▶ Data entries
BEGIN
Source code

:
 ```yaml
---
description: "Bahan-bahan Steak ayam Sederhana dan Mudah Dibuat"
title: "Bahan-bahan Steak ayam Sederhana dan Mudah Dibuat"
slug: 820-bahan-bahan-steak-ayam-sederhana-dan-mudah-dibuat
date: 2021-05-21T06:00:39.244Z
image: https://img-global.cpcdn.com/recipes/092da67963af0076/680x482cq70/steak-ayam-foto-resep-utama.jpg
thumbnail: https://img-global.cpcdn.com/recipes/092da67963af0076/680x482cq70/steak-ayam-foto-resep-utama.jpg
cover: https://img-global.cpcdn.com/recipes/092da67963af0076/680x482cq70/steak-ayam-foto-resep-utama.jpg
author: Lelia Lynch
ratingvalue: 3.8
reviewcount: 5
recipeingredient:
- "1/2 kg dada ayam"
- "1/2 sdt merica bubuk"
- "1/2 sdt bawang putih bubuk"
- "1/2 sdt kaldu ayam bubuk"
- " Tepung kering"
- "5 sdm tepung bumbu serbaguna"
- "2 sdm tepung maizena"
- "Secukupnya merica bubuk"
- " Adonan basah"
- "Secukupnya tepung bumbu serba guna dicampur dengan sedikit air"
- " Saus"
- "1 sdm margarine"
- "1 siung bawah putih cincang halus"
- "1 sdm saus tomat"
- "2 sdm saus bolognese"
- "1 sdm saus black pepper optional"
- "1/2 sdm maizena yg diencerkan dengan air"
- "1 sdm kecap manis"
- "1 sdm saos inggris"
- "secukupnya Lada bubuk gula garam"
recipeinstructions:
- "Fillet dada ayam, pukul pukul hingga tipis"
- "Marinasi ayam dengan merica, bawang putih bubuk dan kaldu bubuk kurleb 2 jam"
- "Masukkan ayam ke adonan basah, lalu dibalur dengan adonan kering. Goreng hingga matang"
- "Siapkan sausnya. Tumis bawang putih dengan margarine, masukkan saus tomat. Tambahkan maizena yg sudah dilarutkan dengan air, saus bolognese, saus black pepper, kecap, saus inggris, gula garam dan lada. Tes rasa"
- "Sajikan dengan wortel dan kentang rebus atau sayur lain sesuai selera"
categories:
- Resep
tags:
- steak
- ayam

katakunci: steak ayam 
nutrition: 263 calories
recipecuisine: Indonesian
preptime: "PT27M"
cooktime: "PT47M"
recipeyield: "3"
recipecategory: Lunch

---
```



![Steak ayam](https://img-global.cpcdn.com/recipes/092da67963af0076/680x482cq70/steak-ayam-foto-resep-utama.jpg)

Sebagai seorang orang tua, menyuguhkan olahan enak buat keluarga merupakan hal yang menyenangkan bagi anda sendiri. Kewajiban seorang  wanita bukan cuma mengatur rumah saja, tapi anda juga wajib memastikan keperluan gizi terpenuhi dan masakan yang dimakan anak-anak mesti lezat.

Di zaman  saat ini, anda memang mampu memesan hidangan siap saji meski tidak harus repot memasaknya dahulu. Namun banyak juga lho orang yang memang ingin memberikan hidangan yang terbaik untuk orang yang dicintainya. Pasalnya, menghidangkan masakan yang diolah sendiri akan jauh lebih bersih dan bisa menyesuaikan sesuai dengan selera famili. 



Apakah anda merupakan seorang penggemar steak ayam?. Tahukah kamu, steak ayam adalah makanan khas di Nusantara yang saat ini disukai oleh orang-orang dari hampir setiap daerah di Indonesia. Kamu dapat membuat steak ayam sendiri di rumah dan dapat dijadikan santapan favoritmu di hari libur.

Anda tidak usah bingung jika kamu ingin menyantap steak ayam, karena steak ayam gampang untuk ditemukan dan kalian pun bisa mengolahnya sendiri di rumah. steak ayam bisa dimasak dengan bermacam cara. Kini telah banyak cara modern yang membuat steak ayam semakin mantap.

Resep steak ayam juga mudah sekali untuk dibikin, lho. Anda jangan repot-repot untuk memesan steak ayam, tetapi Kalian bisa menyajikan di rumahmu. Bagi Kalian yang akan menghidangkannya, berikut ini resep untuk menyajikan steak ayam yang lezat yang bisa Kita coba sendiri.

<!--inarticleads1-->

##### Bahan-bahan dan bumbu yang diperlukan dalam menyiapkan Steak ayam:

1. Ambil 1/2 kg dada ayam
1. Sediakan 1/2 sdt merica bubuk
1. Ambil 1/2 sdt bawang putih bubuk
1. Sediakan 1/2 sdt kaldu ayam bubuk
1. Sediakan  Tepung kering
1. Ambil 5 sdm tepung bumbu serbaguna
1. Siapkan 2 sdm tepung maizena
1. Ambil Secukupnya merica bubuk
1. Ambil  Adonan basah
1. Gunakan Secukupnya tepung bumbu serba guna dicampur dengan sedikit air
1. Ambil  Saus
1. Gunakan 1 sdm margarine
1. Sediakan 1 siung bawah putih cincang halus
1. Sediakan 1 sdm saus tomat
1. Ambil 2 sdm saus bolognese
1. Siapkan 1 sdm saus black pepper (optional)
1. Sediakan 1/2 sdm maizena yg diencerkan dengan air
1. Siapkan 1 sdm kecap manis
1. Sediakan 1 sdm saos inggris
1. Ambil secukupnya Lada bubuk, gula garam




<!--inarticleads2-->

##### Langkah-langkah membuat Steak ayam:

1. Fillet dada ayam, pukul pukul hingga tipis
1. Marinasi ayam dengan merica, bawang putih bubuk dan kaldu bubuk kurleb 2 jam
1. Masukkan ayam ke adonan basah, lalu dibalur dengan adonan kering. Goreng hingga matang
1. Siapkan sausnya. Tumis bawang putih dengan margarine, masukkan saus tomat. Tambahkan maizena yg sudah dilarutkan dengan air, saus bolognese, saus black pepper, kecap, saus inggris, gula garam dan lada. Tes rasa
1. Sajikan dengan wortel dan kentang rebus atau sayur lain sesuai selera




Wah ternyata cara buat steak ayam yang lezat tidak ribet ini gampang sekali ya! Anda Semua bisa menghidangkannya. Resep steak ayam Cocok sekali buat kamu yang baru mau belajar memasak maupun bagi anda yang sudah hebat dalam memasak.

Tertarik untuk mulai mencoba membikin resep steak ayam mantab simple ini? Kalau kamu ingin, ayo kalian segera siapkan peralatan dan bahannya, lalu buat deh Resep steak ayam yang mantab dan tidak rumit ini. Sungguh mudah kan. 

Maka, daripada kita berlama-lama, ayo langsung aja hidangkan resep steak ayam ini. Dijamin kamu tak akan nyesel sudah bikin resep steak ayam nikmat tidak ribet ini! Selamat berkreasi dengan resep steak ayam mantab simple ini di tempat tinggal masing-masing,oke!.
END
▶ ABOUT THIS TASK
Tally the lines of the data that contain the word "Fillet", and give only that tally.

▶ SOLUTION BELOW
2